L'idée, explique Jérôme Besancenot, directeur du projet Transition numérique à Haropa Port et fondateur de la start-up Easyport, est simple : « Imaginez ce que représente un navire de 20 000 conteneurs en termes de données. Pour l'amener au bon quai, il faut savoir ce qu'il transporte ». Depuis les années 1980, la dématérialisation a simplifié la paperasserie portuaire. Mais la révolution actuelle consiste à anticiper plutôt qu'à simplement accélérer les flux.
« Faire plus vite n'a pas toujours de sens. Une baisse de 10 % de la vitesse, c'est 20 % de carburant en moins ». La priorité devient donc la décarbonation grâce à une gestion plus intelligente des arrivées et des escales. Trop souvent, « les navires attendent des heures à l'entrée des ports », générant du CO2 inutilement. Pour y remédier, Haropa collabore avec Singapour et Rotterdam, sous l'égide de l'Organisation maritime internationale (OMI), sur le concept du « Just in Time Sailing », ou navigation en juste à temps.
Ce système repose sur un partage accru des données entre tous les acteurs : armateurs, autorités portuaires, logisticiens, mais aussi transporteurs routiers et fluviaux. « Un conteneur passe entre les mains d'une trentaine d'acteurs ». Mieux les informations circulent, plus les chaînes logistiques gagnent en précision et en sobriété. Ce suivi s'étend jusqu'à Paris, où les derniers kilomètres peuvent être assurés à vélo, pour une logistique urbaine bas-carbone.
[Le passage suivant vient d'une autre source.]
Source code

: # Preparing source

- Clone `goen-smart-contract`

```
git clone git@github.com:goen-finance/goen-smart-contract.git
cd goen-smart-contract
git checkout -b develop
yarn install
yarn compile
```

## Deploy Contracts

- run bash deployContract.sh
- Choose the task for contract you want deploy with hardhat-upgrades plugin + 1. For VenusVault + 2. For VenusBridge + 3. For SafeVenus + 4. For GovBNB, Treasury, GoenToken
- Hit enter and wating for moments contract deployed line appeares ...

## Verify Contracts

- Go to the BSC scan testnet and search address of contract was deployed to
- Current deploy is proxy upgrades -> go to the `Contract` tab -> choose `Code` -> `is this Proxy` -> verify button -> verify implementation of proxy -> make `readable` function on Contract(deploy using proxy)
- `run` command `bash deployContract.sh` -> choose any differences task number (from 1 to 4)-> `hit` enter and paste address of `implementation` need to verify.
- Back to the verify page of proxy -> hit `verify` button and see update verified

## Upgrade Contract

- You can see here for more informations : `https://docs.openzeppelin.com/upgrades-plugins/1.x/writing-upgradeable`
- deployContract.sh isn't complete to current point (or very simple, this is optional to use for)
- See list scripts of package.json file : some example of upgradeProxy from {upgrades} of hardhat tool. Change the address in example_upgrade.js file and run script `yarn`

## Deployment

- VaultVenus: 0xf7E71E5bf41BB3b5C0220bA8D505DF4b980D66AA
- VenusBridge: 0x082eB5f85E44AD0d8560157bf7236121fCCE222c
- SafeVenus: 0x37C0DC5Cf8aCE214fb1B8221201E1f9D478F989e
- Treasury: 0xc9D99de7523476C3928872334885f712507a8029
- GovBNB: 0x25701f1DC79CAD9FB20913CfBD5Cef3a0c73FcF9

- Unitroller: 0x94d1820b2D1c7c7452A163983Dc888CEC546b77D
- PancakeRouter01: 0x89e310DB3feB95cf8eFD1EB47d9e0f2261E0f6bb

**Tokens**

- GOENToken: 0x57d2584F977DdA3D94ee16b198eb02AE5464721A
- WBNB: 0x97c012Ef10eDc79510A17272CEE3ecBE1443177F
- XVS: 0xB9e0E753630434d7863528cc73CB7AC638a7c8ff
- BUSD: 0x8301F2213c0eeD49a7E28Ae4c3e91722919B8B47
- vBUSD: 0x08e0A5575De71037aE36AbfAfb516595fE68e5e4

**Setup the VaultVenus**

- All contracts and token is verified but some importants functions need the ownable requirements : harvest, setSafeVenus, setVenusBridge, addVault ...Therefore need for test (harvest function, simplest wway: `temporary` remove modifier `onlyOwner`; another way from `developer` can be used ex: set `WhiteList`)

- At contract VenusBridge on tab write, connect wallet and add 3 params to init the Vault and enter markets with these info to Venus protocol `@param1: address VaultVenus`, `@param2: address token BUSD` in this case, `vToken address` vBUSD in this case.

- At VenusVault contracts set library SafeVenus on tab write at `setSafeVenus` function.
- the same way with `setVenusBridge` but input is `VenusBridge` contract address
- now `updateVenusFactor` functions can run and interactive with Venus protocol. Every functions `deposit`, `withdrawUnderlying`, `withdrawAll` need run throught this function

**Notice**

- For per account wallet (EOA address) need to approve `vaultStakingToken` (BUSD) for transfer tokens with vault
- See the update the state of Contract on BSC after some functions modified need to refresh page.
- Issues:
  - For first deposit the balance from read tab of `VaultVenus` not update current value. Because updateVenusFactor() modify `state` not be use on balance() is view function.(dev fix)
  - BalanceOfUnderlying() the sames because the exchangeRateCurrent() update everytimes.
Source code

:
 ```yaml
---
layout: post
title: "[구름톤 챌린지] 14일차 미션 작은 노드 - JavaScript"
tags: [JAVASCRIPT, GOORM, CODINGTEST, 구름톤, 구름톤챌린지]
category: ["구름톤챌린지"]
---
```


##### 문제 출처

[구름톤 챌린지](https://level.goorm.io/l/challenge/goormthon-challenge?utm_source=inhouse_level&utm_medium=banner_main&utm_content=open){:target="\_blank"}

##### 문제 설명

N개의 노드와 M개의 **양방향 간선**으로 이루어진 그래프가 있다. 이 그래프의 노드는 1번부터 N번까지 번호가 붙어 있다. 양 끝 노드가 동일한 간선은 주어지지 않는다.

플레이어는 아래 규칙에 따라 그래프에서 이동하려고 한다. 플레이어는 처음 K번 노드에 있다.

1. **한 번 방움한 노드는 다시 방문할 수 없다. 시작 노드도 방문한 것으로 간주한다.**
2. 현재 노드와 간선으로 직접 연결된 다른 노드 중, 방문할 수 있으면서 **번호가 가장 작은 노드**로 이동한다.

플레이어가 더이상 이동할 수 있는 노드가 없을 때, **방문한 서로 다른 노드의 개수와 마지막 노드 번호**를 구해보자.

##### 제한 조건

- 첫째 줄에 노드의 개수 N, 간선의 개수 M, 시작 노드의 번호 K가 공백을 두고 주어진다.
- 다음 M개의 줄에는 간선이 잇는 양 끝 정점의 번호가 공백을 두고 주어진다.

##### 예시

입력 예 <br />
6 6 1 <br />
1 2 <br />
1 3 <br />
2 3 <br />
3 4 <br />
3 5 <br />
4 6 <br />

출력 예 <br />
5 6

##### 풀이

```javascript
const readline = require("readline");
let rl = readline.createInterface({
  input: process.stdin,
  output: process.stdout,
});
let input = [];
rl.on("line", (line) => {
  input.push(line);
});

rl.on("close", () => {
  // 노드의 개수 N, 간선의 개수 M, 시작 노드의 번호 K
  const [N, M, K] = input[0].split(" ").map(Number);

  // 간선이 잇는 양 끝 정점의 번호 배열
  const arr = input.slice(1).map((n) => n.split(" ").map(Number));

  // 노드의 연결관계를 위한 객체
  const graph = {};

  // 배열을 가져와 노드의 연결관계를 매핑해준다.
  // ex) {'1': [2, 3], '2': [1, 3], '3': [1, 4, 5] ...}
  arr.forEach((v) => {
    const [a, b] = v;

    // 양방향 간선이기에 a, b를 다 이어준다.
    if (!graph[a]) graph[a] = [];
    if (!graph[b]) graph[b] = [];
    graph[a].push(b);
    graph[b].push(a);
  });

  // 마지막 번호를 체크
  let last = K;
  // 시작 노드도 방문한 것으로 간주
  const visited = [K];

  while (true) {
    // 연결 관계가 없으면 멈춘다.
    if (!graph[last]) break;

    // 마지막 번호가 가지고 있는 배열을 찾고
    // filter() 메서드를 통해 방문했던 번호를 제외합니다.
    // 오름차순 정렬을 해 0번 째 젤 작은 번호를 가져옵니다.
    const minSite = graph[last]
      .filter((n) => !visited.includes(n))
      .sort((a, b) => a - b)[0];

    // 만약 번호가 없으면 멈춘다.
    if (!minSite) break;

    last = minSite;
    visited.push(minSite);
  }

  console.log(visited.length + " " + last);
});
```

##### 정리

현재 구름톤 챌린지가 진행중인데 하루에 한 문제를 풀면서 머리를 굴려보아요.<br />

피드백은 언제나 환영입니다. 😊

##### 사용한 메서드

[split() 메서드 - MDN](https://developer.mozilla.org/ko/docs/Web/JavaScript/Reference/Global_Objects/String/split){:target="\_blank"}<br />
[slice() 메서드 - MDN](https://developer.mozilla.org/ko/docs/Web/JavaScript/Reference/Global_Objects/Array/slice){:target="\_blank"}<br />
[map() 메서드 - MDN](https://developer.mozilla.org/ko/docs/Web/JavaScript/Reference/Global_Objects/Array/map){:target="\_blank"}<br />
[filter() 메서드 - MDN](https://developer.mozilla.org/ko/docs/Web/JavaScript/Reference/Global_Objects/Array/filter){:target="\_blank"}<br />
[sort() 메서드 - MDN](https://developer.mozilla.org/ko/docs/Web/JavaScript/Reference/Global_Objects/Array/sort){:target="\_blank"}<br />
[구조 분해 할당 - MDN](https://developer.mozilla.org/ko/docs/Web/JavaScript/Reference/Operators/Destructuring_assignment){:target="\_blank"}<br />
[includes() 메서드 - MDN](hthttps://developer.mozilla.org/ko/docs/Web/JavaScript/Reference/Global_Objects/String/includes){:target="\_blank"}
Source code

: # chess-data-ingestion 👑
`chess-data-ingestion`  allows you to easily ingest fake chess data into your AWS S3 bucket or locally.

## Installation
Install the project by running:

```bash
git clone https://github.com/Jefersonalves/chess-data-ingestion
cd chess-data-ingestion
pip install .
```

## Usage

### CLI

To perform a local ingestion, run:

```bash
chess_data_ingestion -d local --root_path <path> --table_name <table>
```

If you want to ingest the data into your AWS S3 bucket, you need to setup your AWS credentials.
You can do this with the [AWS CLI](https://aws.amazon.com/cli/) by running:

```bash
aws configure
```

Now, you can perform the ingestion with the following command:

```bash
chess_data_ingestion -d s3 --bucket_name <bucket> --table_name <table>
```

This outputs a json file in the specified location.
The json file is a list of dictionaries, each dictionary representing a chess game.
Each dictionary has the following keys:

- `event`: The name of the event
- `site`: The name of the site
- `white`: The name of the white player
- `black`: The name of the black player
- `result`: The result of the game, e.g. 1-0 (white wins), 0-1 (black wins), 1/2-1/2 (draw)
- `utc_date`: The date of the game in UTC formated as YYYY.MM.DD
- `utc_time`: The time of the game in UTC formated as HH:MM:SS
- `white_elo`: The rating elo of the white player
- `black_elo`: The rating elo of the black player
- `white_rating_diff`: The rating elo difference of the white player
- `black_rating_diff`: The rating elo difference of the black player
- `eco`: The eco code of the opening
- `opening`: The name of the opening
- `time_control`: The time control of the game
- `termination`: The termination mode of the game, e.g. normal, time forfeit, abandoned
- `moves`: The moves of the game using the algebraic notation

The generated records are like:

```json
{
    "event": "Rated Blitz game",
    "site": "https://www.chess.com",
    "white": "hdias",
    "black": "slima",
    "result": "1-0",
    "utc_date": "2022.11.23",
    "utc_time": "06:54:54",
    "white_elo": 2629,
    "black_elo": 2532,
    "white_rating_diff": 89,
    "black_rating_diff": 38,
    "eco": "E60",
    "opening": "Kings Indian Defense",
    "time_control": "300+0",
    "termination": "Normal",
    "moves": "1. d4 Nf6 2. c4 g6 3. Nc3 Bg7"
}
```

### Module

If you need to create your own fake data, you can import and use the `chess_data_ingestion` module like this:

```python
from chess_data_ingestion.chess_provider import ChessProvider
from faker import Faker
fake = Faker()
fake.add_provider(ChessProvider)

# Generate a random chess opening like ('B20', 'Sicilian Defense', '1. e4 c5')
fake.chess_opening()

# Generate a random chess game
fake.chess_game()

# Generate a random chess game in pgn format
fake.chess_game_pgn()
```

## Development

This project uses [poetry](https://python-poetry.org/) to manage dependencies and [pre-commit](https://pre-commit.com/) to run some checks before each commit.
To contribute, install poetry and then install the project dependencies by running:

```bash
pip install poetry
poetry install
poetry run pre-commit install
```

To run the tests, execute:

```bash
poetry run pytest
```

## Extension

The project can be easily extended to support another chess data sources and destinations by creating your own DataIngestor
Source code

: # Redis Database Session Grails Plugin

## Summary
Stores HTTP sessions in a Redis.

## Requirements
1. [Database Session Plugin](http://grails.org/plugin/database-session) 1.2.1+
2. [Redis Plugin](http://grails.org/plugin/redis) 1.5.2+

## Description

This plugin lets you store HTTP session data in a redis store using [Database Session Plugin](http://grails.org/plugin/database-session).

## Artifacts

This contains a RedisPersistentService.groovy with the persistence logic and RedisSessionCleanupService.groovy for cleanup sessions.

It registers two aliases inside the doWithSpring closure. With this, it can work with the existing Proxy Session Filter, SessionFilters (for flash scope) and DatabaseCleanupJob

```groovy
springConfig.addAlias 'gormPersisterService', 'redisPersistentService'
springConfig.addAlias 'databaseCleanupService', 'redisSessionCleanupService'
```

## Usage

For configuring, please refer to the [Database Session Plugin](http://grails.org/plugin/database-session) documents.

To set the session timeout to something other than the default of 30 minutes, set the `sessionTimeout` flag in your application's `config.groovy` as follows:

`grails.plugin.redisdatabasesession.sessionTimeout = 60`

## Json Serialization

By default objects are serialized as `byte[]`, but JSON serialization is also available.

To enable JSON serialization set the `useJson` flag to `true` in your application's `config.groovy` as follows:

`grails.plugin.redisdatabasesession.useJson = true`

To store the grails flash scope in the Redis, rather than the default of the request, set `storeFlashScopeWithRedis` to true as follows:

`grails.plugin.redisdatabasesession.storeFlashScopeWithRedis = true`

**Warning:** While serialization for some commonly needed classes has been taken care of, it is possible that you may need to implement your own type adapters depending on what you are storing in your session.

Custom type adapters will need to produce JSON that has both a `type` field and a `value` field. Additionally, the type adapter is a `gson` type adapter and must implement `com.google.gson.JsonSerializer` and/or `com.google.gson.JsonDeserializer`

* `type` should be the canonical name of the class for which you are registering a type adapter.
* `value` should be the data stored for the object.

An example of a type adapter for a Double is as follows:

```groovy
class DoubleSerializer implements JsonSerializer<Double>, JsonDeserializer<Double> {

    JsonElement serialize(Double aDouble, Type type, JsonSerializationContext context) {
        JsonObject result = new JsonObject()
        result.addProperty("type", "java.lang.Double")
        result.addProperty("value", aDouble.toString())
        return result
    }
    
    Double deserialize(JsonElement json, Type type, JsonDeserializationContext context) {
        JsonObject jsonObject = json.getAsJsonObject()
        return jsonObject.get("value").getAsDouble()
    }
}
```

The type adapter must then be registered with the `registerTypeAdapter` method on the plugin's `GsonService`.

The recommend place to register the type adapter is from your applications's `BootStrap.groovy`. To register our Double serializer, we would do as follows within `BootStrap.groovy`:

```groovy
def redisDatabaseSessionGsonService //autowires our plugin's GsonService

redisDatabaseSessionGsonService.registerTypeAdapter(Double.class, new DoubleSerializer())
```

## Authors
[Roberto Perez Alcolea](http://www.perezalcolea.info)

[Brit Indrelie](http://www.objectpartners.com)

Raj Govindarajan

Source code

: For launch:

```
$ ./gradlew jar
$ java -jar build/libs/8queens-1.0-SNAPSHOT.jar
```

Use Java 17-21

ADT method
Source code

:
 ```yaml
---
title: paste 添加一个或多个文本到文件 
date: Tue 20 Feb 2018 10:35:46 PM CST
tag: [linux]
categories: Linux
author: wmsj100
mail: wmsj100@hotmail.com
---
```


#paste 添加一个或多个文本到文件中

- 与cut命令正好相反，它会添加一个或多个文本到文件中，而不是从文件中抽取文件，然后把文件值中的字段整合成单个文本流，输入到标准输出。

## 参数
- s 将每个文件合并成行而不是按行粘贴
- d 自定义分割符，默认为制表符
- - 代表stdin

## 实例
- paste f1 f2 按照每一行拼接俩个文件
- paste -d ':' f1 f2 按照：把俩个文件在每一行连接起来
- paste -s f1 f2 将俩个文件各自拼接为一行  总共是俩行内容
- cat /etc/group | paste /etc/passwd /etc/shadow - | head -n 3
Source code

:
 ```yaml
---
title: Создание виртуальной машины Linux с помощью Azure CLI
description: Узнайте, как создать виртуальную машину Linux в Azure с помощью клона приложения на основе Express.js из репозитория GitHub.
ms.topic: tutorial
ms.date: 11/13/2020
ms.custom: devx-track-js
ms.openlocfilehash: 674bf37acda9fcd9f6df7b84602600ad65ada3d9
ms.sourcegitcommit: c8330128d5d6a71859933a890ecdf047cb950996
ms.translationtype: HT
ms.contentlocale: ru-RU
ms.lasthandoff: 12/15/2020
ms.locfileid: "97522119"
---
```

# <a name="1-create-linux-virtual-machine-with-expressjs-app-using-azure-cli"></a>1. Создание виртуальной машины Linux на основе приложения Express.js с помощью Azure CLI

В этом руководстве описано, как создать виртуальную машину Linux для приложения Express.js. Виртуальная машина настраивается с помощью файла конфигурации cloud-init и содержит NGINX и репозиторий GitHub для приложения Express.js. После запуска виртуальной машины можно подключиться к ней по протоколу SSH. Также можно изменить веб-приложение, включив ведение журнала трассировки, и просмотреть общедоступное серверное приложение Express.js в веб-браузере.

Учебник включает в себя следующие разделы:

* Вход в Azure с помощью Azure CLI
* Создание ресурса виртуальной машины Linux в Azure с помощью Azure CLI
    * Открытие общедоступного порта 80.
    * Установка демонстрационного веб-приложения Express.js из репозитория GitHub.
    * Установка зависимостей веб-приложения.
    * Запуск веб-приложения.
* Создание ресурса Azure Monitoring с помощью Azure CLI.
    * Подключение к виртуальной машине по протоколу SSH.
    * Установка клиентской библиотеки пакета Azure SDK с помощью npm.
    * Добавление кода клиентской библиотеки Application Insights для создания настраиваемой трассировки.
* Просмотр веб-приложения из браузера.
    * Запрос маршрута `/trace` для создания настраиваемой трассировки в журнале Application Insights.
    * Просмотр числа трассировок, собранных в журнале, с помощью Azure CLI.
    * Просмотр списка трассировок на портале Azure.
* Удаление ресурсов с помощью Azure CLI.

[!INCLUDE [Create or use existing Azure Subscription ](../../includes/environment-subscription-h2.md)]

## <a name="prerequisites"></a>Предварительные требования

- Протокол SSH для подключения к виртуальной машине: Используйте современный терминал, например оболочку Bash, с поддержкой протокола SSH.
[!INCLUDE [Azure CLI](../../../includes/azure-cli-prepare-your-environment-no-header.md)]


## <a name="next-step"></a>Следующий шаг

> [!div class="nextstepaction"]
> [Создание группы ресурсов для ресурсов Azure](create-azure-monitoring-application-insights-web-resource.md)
L'intelligence artificielle (IA) joue un rôle clé dans cette mutation : elle permet de réduire les marges d'incertitude sur les arrivées de navires, « de dix heures à une ou deux heures ». Mais elle amène aussi de nouveaux risques cyber, souligne Besancenot : « Elle est aussi utilisée par les cyberterroristes ; nous devons nous en servir pour nous défendre ».
Avec ces innovations, Haropa Port ambitionne de faire de l'axe Seine un modèle européen de logistique connectée, durable et intermodale, du porte-conteneurs havrais au vélo parisien.